Barclays Global Investors this week formally unveiled a 529 college savings plan based on it iShares family of exchange-traded funds, adding a new wrinkle in the evolution of ETFs and putting a new twist into the stagnate 529 market.

   While some existing 529 plans use ETFs as an investment option, the iShares 529 Plan is the first offering built solely around an ETF platform--in this case, iShares ETFs. The 20 available plans are designed to be sold exclusively through fee-based financial advisors and are administered by Upromise Investments, a registered broker-dealer that manages and administers 529 plans.
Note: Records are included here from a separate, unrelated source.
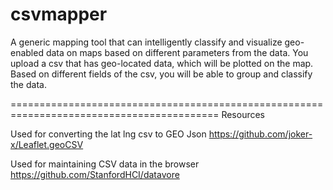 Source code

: csvmapper
==========================================================================================
A generic mapping tool that can intelligently classify and visualize geo-enabled data on maps based on different parameters from the data.
You upload a csv that has geo-located data, which will be plotted on the map.
Based on different fields of the csv, you will be able to group and classify the data.

==========================================================================================
Resources

Used for converting the lat lng csv to GEO Json
https://github.com/joker-x/Leaflet.geoCSV

Used for maintaining CSV data in the browser 
https://github.com/StanfordHCI/datavore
   The plans are available in three portfolio categories: year-of-enrollment; asset allocation and custom designed. The year-of-enrollment plans are a lot like target-date funds in that allocation mixes are based on the amount of time before a child enters college. For example, the 2009 portfolio is heavy on the fixed income, with smaller amounts in U.S. and international equities and a tiny amount in real estate. On the other hand, the 2024 portfolio is predominately allocated toward U.S. and international equities, along with a bigger chunk of real estate and a very small slice of fixed income. As college age approaches, the 2024 porftfolio will automatically shift into a more conservative mix.

   The asset allocation portfolios are divided into aggressive, moderate, conservative and fixed-income offerings. And the custom portfolios comprise nine different ETFs from among equity, real estate and fixed-income funds that can be combined various ways into an individualized portfolio.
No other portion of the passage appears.